A child shrieked at the sight,
shaking
the leaves from the trees
for a minute,
then she switched on her tablet
sang sleepy lullabies
and simply forgot.
On the high street,
the McDonald’s front window
was cracked like ice.
A fresh ball
of white cabbage,
balanced on a worn cricket bat,
was left by the sliding doors
along with a dozen Burger King whoppers,
congealed and dry.
Then a chorus of bass-heavy
techno
rumbled around town
emerging
from spiked public trash cans
near bus stops, dive bars and busy coffee shops.
Some people recoiled
at the staggering blare,
but others danced like lunatics,
with beers and bongs and didgeridoos
until lunchbreak was over.
Finally, the villain
surrendered to the cops—
fingertips slit
to hide his prints,
clutching a banner that said,
“The world is mine!”
written in broad strokes of clotted blood.

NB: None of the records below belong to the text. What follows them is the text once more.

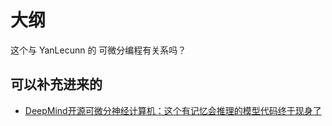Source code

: 
# 大纲

这个与 YanLecunn 的 可微分编程有关系吗？

## 可以补充进来的

- [DeepMind开源可微分神经计算机：这个有记忆会推理的模型代码终于现身了](https://zhuanlan.zhihu.com/p/26483160)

But he was a small-time crook
from a small estate
where kids brawled
in dank stairwells
over cheap phones
and underground train tickets.
And no one cared for him,
not really—
not his filthy mutt
who just gazed
at maroon skies
while chewing the toaster,
nor his mother
who cried
when her teapot got cold
or when the sun wouldn’t set
before the clocks hit noon.
 
 
Useless

Jessica is useless at holidays.
She lathers lotion
onto her watery eyeballs
then dips her head in the sand
to shield her bottle blonde hair
from the whip of the sun.
She’s clueless at dinner—
she gropes her buttered peas
fumbles her corn niblets,
pours gravy
down her chest
and then pukes out the window.
She can’t text, either,
she hurls vile emojis,
accents and hyphens
all jumbled
into a blur
of reckless words and ideas.
Jessica is cruel—
she’s sleeping around
and she’s no good at that either.
I filmed her
swapping spit with some guy in McDonald’s,
burger sauce smeared
across both of their lips.
I challenged her
by the drive-thru
and she said,
“I’ve had enough of your insults and the constant gaslighting
about my all-over eczema and my thick monobrow.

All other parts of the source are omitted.